The probability density is a key concept when discussing quantum mechanics, particularly in terms of interpreting wave functions. For a plane-wave function, the probability density is determined by calculating the absolute square of the wave function, denoted as \(|\psi(\vec{r},t)|^2\).

This involves multiplying the wave function \(\psi(\vec{r},t)\) by its complex conjugate \(\psi^*(\vec{r},t)\). Given the form of the plane-wave function \(|\psi(\vec{r},t)|^2 = |A|^2\), this simplifies to a constant value, which represents the likelihood of finding the particle at any given point in space.

• Probability density is not spatially dependent for plane waves.
• The magnitude of the probability density is dictated by the normalization constant \(A\).

The constancy of \(|A|^2\) reflects the free particle’s equal probability of being found anywhere in space, highlighting a fundamental difference from particles in potential wells or other constraints.

Schrödinger Equation

The Schrödinger Equation is a cornerstone of quantum mechanics, used to describe how the quantum state of a physical system changes over time. It is a partial differential equation that helps determine the wave function of a system.

For a nonrelativistic free particle, the time-dependent Schrödinger Equation is expressed as:\[ i \hbar \frac{\partial}{\partial t} \psi(\vec{r}, t) = \hat{H} \psi(\vec{r},t)\]Here, \(\hat{H}\) is the Hamiltonian operator, which for a free particle is given by:\[ \hat{H} = -\frac{\hbar^2}{2m} abla^2\]This equation provides critical insights into wave function behavior over time.

• Time evolution of the wave function is governed by this equation.
• Solution for free particles appears as plane waves, encompassing both position and momentum.

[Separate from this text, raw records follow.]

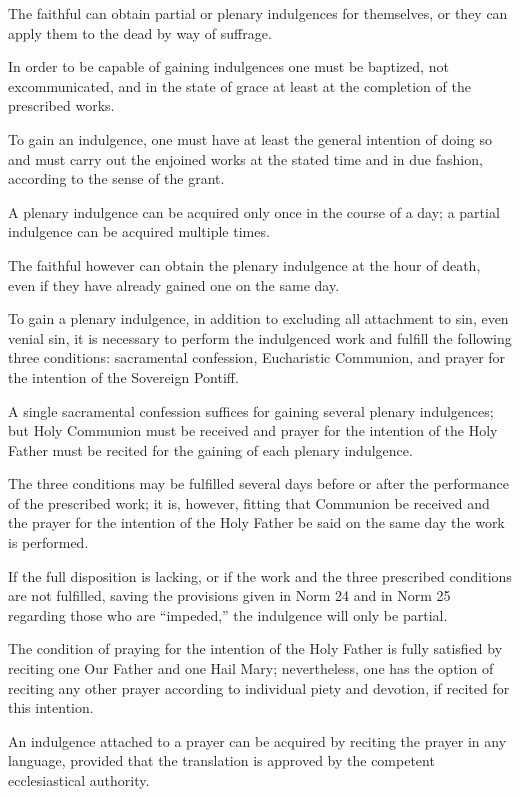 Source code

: \documentclass[12pt]{article}
\begin{document}
The faithful can obtain partial or plenary indulgences for themselves, or they can apply them to the dead by way of suffrage.

 In order to be capable of gaining indulgences one must be baptized, not excommunicated, and in the state of grace at least at the completion of the prescribed works.

 To gain an indulgence, one must have at least the general intention of doing so and must carry out the enjoined works at the stated time and in due fashion, according to the sense of the grant.

 A plenary indulgence can be acquired only once in the course of a day; a partial indulgence can be acquired multiple times.

 The faithful however can obtain the plenary indulgence at the hour of death, even if they have already gained one on the same day.

 To gain a plenary indulgence, in addition to excluding all attachment to sin, even venial sin, it is necessary to perform the indulgenced work and fulfill the following three conditions:
sacramental confession, Eucharistic Communion, and prayer for the intention of the Sovereign Pontiff.

 A single sacramental confession suffices for gaining several plenary indulgences;
but Holy Communion must be received and prayer for the intention of the Holy Father must be recited for the gaining of each plenary indulgence.

 The three conditions may be fulfilled several days before or after the performance of the prescribed work;
it is, however, fitting that Communion be received and the prayer for the intention of the Holy Father be said on the same day the work is performed.

 If the full disposition is lacking, or if the work and the three prescribed conditions are not fulfilled, saving the provisions given in Norm 24 and in Norm 25 regarding those who are ``impeded,'' the indulgence will only be partial.

 The condition of praying for the intention of the Holy Father is fully satisfied by reciting one Our Father and one Hail Mary;
nevertheless, one has the option of reciting any other prayer according to individual piety and devotion, if recited for this intention.

 An indulgence attached to a prayer can be acquired by reciting the prayer in any language, provided that the translation is approved by the competent ecclesiastical authority.
\end{document}
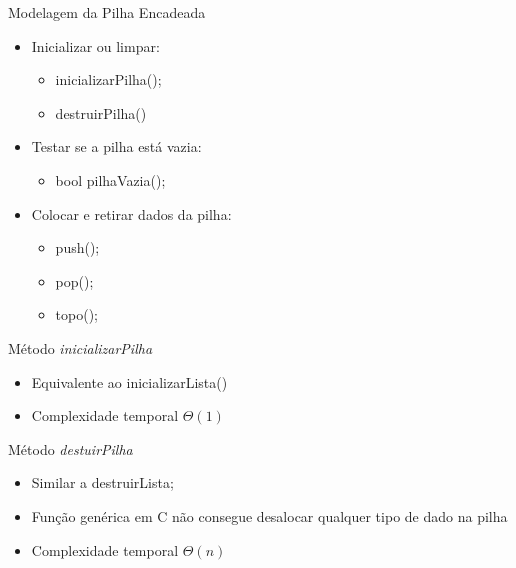 \documentclass[12pt,table,xcolor={dvipsnames}]{beamer}
\begin{document}
\begin{frame}[fragile]{Modelagem da Pilha Encadeada}

\begin{itemize}
\item Inicializar ou limpar:
\begin{itemize}
\item inicializarPilha();
\item destruirPilha()
\end{itemize}
\item Testar se a pilha está vazia:
\begin{itemize}
\item bool pilhaVazia();
\end{itemize}
\item Colocar e retirar dados da pilha:
\begin{itemize}
\item push();
\item pop();
\item topo();
\end{itemize}
\end{itemize}
\end{frame}

\begin{frame}[fragile]{Método \textit{inicializarPilha}}
	\begin{itemize}
		\item Equivalente ao inicializarLista()
		\item Complexidade temporal $\Theta(1)$
	\end{itemize}
\end{frame}

\begin{frame}[fragile]{Método \textit{destuirPilha}}
	\begin{itemize}
		\item Similar a destruirLista;
		\item Função genérica em C não consegue desalocar qualquer tipo de dado na pilha
		\item Complexidade temporal $\Theta(n)$
	\end{itemize}
\end{frame}
\end{document}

This connection between kinetic energy and wave functions allows one to predict a particle's future behavior statistically.

Nonrelativistic Free Particle

A nonrelativistic free particle refers to a particle that is not influenced by external forces or potentials and moves at speeds much less than the speed of light. This simplifies our calculations by focusing purely on kinetic energy.

The kinetic energy in nonrelativistic quantum mechanics is given by \(E = \frac{p^2}{2m}\), with \(p\) representing momentum and \(m\) the mass of the particle.

• Nonrelativistic implies speeds are small compared to the speed of light, ensuring relativity isn't needed.
• Free particle motion is linear, following a path dictated by its initial conditions.

These simplifications allow us to use wave functions, such as plane waves, to efficiently describe their motion without the complexity of interactions.

Wave Function Normalization

Normalization of a wave function is crucial in ensuring that it aligns with the probabilistic interpretation of quantum mechanics. Normalization involves adjusting the probability density so that the total probability across all space equals one.

In mathematical terms, this is achieved through the integral:\[\int_{-\infty}^{\infty} |\psi(\vec{r},t)|^2 \, d\vec{r} = 1\]This ensures that a particle is certain to be found somewhere in space. For plane waves, normalization requires careful consideration since their probability density is constant over an infinite space.

• Normalization constant \(A\) is determined such that the integral of the probability density over all space is one.
• This condition is necessary to maintain physical realism and probability conservation.

This process is fundamental in all quantum mechanics, ensuring that theoretical models and real-world expectations align.